Collected data entries
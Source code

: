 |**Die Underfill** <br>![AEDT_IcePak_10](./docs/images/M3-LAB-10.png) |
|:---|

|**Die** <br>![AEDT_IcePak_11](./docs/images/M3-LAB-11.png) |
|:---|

* * *

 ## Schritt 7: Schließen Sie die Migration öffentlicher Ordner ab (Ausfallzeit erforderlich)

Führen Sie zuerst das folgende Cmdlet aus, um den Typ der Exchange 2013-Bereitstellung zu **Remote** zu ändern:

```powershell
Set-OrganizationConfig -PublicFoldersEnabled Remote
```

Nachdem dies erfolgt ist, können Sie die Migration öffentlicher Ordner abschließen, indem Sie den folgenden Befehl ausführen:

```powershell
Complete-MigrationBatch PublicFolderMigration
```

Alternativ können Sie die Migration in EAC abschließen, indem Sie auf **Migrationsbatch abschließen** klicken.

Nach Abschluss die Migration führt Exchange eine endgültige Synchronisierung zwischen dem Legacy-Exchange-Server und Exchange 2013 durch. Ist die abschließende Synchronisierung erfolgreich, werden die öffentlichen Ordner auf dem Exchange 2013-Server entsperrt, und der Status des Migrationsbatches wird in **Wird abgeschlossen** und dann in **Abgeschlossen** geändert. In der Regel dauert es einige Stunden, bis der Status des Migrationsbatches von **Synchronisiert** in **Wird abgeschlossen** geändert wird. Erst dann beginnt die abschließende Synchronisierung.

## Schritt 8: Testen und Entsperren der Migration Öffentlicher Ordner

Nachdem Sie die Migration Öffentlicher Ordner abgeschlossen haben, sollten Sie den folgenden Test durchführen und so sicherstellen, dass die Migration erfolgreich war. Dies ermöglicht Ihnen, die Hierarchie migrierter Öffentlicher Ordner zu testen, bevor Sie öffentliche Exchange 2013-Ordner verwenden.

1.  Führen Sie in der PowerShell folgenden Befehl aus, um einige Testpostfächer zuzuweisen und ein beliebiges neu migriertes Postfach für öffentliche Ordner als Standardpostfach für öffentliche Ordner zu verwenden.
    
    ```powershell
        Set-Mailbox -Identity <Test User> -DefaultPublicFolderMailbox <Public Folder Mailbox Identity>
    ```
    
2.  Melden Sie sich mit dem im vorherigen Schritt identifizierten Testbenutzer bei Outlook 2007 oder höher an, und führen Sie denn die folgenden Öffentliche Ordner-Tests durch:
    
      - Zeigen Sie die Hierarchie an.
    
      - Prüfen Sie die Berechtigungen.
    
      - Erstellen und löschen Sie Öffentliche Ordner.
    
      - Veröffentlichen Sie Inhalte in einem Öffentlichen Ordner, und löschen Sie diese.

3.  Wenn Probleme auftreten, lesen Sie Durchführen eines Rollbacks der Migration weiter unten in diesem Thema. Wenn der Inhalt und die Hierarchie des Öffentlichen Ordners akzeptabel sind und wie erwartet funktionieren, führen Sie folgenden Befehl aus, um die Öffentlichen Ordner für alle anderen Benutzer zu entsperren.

...

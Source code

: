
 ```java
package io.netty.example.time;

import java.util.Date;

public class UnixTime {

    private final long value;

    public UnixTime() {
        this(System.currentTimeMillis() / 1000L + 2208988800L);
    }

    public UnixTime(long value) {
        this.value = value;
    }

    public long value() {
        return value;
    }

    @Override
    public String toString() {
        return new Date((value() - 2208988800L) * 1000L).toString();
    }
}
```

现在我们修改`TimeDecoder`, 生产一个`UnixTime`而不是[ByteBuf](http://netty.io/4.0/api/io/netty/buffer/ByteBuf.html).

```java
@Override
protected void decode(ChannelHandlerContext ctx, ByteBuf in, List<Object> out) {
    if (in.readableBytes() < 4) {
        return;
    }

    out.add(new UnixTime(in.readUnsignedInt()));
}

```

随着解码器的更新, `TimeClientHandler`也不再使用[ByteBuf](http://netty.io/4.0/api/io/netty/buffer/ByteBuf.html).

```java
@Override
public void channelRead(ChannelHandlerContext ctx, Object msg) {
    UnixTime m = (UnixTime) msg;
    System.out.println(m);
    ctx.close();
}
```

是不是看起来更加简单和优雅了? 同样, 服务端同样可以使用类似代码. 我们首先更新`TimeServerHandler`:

# [Work to complete]
Looking at the records above, which lines contain "Befehl"? Copy those lines.

# [Problem solution]
Nachdem dies erfolgt ist, können Sie die Migration öffentlicher Ordner abschließen, indem Sie den folgenden Befehl ausführen:
1.  Führen Sie in der PowerShell folgenden Befehl aus, um einige Testpostfächer zuzuweisen und ein beliebiges neu migriertes Postfach für öffentliche Ordner als Standardpostfach für öffentliche Ordner zu verwenden.
3.  Wenn Probleme auftreten, lesen Sie Durchführen eines Rollbacks der Migration weiter unten in diesem Thema. Wenn der Inhalt und die Hierarchie des Öffentlichen Ordners akzeptabel sind und wie erwartet funktionieren, führen Sie folgenden Befehl aus, um die Öffentlichen Ordner für alle anderen Benutzer zu entsperren.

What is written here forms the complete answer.